Among the entries below, tally each line containing "claimBatchByPartition"; respond with the total only.
BEGIN
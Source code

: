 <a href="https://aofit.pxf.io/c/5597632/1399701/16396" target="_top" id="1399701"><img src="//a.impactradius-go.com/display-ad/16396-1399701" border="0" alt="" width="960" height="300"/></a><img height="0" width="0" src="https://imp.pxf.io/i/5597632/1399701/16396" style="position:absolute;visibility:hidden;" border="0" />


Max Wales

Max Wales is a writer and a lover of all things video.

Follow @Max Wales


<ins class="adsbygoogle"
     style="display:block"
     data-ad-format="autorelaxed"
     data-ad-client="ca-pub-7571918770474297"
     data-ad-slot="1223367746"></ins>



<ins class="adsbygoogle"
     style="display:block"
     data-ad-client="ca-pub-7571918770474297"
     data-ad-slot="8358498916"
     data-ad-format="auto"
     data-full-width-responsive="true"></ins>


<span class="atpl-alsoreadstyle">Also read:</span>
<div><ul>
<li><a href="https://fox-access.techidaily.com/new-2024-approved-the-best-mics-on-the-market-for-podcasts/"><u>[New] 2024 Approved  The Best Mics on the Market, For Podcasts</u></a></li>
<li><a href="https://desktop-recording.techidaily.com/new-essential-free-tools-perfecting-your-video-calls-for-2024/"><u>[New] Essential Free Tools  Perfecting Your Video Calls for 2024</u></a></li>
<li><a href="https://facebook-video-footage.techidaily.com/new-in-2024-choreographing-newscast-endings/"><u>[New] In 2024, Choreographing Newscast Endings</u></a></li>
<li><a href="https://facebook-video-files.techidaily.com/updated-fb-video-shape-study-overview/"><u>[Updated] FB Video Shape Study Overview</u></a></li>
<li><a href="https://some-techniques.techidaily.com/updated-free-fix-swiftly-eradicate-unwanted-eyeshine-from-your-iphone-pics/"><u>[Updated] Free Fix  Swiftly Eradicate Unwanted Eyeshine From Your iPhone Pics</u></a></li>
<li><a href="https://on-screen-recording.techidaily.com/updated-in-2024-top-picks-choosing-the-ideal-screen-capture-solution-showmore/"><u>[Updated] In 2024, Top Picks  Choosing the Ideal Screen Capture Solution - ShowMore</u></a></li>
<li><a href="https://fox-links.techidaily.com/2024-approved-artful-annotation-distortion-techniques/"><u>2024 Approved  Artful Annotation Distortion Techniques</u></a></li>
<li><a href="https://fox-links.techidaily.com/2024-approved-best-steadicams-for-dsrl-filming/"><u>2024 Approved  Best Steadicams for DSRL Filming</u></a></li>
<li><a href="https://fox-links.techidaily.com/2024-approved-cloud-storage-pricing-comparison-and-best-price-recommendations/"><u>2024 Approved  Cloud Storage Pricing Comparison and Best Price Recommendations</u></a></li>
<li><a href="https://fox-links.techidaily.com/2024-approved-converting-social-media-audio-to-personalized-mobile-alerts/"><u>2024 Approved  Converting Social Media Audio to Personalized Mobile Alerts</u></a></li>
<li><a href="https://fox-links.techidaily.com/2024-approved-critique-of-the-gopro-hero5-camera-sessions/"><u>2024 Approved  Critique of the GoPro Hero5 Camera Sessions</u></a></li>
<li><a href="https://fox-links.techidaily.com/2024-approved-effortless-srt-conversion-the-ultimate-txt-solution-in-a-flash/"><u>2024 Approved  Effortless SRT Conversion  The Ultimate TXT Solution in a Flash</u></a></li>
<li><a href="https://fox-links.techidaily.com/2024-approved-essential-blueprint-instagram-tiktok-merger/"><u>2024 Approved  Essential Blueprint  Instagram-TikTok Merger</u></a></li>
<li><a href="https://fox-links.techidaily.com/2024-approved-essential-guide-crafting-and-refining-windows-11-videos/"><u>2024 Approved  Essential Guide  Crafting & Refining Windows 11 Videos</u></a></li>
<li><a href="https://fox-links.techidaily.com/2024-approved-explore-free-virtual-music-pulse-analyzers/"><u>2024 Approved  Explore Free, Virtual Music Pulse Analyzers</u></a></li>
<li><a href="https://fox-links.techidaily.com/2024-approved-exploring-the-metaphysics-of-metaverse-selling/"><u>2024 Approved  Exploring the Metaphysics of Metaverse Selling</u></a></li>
END
BEGIN
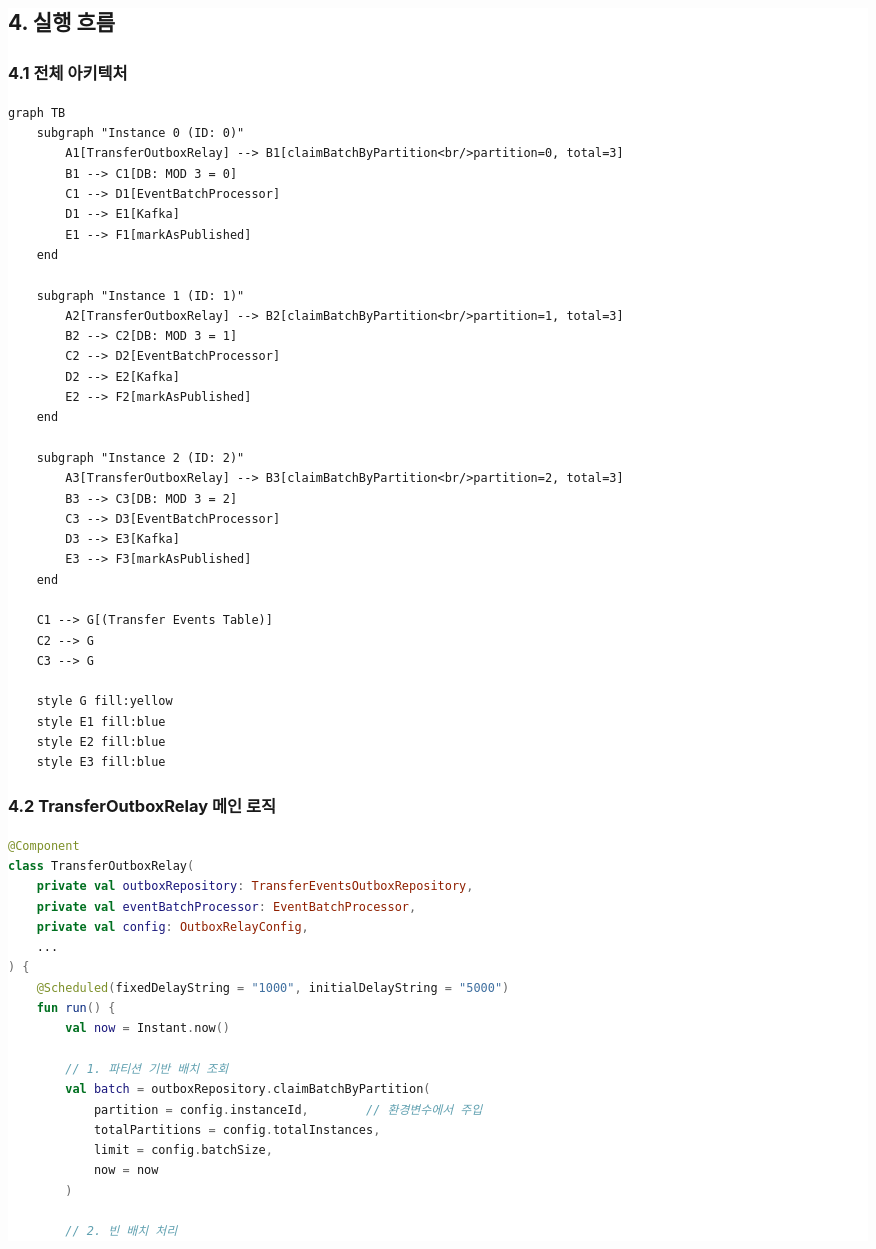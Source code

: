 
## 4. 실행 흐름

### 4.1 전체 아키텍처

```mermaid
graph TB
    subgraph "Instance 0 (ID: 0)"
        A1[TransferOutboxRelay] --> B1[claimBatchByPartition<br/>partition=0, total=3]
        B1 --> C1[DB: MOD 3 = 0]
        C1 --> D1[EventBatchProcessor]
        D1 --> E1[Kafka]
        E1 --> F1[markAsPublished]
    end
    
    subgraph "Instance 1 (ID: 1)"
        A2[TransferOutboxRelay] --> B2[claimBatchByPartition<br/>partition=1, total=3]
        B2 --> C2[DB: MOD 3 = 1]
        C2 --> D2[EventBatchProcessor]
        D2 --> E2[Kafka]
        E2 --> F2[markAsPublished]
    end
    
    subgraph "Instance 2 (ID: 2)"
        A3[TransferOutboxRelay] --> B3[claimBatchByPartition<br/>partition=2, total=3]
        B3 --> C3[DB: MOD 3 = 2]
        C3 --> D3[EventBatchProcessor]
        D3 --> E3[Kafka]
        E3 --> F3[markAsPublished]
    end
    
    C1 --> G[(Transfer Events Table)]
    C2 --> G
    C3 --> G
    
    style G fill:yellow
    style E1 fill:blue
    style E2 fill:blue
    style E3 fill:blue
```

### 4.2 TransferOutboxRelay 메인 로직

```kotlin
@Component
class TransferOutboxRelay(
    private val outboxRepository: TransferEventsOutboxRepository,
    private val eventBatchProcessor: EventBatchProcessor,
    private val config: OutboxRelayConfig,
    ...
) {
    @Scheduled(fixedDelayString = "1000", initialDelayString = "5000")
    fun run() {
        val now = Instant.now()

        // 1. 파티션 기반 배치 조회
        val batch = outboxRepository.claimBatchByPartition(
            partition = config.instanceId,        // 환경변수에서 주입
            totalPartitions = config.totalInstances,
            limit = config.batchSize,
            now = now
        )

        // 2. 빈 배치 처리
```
END
BEGIN
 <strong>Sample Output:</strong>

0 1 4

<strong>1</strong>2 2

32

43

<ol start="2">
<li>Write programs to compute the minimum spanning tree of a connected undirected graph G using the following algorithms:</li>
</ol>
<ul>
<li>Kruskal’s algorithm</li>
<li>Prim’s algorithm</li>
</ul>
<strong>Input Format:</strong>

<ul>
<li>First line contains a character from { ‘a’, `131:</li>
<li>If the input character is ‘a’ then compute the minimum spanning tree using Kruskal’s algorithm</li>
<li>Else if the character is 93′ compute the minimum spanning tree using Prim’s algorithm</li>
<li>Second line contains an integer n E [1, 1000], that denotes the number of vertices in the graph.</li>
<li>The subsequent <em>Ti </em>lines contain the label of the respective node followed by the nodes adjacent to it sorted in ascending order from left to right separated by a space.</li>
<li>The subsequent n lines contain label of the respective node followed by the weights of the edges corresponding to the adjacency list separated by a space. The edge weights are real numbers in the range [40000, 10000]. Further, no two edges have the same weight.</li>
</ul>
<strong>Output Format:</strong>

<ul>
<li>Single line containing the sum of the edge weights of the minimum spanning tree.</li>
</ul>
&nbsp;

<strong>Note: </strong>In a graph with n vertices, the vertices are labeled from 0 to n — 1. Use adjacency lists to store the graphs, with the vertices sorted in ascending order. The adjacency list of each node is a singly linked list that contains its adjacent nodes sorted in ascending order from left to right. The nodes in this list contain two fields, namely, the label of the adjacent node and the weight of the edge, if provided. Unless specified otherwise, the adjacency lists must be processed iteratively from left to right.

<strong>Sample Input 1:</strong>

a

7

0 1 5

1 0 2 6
END
● TASK RESPONSE:
4